Will It Sous Vide? We Experiment With Pizza Pockets

Will It Sous Vide? We Experiment With Pizza Pockets

Greetings and salutations, and welcome back to another exciting instalment of Will it Sous Vide?, a column where you tell me what to cook with my Anova. This week, we will be testing it out on pizza pockets.

Earlier this week in our topic picking post, I tried to narrow the focus, and suggested we try some sort of weird or fancy meat, like gator, pig’s feet, or duck. I thought the duck was going to take it, but then a dark horse emerged, garnering ten stars and our hearts.

If there is another, more ridiculous use for my Anova, I cannot think of one, and it is moments like this that make me love my job. So, on Wednesday afternoon (after a few Campari and sodas, because it seemed wrong to enjoy a pizza pocket while stone-cold sober), I traipsed to the shops and purchased many pepperoni pizza pizza pockets and a large bottle of Diet Coke (for energy).

In spite of the fact that I have the dietary habits of a perpetually drunk toddler, I hadn’t had a pizza pocket in at least seven years, maybe more. Even still, I remembered the struggle of cooking this gas station delicacy. As nobe pointed out in their comment, getting a consistent temperature throughout the pocket is always a bit of a challenge, making it a perfect candidate for sous vide-ing. (Pro-tip: pizza pockets like to float. To get them to sink, put a butter knife in the bag with them before submerging.)

Surprisingly, I couldn’t find recipes or resources for sous vide pizza pockets on Anova’s website, or anywhere else on the internet for that matter. Luckily, the whole thing was pretty straightforward: according to the pizza pocket box, this meal-in-a-dough-pouch must be cooked until it reaches an internal temperature of 75 degrees Celsius. I chucked a bunch of (frozen)pizza pockets in plastic bags, submerged them in a 75-degree bath, and removed them periodically to check the internal temperatures at both the ends and center of the pocket.

The temperature climbed pretty quickly in the first half hour, but slowed down quite a bit after, plateauing at 160 degrees beginning at the one hour mark. Taste-wise, the one hour pizza pockets tasted fine, and still had a fairly flaky crust.


The one-hour Pizza Pockets
After two hours of sous vide-ing at 165 degrees, the temperatures of both the ends and center of the pizza pockets were still hanging out around 160 quite stubbornly, so I jacked up the temp by five degrees and let them cook for another fifteen minutes. (Note: I verified that my thermometer and the Anova were in-sync, temperature-wise; they reported the same temperature within 0.2 degrees of each other, so the bath temperature was indeed 75.)

This got the pocket to 165 at both the ends and in the middle, but by then the sauce had soaked into the edges of the crust, colouring it red and making it soggy.

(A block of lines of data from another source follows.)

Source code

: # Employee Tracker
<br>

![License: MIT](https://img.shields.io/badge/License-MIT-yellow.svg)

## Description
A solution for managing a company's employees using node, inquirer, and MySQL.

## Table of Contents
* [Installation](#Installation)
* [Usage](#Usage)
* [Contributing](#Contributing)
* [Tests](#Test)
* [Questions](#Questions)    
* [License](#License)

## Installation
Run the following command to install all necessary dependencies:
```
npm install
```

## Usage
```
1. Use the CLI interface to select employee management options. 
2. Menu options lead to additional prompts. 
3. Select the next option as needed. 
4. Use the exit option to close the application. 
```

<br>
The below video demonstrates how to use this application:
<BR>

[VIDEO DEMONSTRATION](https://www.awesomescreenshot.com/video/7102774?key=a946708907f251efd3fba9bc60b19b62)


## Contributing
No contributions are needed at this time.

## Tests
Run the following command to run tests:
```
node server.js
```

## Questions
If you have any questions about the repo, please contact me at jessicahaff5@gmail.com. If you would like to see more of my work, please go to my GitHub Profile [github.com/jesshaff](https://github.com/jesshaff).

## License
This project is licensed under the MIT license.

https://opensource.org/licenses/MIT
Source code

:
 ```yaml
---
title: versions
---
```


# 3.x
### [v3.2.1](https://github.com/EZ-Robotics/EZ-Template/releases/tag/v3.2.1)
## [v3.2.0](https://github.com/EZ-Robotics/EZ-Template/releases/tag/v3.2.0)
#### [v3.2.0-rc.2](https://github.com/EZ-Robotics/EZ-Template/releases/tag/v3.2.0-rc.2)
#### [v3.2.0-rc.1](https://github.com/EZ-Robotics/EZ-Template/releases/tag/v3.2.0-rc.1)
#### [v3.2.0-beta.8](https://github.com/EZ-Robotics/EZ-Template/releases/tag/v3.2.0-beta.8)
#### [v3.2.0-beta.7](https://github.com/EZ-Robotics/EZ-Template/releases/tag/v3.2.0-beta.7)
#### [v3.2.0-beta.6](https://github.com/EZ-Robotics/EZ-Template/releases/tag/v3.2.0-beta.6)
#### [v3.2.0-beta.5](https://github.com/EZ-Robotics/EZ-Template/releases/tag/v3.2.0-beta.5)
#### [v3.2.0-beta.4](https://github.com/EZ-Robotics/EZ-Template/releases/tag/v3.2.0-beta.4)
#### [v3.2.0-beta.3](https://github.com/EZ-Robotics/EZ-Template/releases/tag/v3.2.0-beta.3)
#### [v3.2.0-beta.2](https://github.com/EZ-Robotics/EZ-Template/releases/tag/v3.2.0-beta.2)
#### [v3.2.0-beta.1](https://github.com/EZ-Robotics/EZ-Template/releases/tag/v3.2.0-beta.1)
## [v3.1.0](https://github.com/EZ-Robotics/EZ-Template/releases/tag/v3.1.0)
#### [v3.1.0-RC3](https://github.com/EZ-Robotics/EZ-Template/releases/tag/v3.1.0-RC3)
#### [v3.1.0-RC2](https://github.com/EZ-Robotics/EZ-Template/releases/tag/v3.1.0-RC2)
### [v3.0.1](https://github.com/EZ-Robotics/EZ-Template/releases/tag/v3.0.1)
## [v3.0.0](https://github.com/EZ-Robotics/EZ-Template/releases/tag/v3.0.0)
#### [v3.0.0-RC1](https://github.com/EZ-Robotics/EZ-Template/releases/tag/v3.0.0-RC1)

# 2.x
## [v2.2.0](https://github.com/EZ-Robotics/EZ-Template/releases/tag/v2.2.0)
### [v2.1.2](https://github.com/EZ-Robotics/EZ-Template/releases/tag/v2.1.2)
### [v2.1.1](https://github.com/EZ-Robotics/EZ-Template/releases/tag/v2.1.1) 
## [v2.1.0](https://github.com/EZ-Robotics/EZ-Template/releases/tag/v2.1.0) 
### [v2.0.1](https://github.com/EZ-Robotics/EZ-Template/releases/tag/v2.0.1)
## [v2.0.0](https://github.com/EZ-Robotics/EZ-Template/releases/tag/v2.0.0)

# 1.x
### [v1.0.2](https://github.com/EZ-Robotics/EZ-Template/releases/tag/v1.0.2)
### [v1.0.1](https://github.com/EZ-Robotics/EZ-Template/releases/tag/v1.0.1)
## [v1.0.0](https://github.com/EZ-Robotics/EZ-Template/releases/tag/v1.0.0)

So the internal temperature was finally reached, but at the cost of the crust. Obviously, a hybrid method was needed, so I bagged and submerged yet another pizza pocket and sous vided it for an hour before finishing it in the oven at 450 degrees Fahrenheit for one minute.

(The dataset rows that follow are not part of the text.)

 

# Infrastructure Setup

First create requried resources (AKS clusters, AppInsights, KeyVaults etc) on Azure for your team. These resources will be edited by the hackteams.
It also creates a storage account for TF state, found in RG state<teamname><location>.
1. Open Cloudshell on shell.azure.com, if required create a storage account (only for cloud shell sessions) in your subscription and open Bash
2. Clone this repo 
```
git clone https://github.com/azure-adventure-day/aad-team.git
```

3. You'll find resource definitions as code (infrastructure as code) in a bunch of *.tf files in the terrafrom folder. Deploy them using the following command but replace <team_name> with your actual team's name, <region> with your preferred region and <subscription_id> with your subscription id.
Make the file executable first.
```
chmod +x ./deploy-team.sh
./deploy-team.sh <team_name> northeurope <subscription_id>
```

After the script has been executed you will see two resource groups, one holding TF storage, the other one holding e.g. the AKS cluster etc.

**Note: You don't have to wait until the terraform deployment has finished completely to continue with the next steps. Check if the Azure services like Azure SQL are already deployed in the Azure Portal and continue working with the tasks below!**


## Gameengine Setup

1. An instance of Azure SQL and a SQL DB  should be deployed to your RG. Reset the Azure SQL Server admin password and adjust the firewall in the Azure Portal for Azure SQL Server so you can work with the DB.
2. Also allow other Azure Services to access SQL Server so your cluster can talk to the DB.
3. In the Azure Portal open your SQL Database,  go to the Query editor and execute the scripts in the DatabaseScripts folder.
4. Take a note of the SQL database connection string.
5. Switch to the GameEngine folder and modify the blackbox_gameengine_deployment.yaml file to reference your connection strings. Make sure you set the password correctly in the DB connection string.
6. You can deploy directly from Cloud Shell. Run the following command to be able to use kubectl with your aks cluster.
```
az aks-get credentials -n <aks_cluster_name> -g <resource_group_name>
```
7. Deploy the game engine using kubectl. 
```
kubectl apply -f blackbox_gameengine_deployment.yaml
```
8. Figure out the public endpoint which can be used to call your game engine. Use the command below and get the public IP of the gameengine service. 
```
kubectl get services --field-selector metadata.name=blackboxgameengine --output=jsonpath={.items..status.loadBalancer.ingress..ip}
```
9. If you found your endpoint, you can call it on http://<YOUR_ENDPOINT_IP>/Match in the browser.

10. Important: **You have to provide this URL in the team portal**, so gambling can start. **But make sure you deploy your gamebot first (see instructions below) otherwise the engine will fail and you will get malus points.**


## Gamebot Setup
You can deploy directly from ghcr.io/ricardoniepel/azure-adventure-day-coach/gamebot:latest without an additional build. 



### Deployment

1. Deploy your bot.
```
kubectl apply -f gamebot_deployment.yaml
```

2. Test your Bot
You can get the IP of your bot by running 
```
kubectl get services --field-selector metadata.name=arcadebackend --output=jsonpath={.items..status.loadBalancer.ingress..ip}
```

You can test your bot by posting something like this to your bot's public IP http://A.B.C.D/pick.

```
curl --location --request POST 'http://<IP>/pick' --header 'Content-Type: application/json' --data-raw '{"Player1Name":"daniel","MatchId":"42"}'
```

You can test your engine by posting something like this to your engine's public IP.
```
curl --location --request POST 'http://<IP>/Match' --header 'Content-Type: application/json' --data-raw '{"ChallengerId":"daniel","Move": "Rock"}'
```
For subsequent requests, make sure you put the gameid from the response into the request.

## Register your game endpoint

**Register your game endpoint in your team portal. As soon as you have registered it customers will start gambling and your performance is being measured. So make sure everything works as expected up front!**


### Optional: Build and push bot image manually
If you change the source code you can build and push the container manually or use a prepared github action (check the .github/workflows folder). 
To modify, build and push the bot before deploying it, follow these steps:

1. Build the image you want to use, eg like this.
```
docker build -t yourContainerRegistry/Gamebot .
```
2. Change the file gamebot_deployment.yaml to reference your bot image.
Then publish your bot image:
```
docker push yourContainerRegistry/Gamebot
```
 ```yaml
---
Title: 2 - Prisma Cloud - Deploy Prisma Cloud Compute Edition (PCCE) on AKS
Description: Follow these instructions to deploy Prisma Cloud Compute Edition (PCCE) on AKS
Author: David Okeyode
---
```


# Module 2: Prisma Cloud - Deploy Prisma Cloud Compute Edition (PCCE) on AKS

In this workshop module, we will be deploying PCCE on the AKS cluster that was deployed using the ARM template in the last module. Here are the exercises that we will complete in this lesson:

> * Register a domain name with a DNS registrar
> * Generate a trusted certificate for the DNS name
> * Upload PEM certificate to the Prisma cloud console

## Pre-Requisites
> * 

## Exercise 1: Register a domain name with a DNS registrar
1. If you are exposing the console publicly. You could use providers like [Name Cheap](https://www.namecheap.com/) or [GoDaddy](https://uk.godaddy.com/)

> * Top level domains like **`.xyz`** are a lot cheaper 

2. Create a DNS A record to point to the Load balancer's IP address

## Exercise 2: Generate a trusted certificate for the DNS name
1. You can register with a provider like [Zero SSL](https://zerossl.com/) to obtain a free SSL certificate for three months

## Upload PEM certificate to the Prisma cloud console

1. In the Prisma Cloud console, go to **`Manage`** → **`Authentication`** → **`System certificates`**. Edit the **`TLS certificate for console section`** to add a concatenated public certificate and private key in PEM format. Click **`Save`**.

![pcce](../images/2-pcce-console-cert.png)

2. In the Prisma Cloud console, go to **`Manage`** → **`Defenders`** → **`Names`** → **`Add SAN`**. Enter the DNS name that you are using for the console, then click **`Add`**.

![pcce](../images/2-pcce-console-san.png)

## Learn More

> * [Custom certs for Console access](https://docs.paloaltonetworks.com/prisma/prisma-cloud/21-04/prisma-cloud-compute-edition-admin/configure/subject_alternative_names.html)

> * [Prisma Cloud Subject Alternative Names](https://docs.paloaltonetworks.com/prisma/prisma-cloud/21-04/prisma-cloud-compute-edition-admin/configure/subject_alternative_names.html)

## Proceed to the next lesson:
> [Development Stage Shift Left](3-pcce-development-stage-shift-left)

This may seem like a really dumb sentence, but that pizza pockets was the best pizza pockets I’ve ever tasted in my entire life. It was uniformly cooked throughout, with the gooey, melted cheese evenly distributed, and the crust was as crispy and flaky as that particular dough can get, with messy leakage.

Going back to that eternal question: Will Pizza Pockets sous vide?

The answer: Yes, my friends, a pizza pockets will in fact sous vide, but you’d have to be a pretty huge fan of the microwavable sandwich for this to be worth your while. I have only ever wanted a pizza pockets while drunk or high (or as a child), so I doubt I would ever have the forethought to heat up my water bath an hour ahead of time. But if you know you want a pizza pocket an hour before you want it, go ahead and break out your immersion circulator and enjoy the best pepperoni pizza pockets of your life.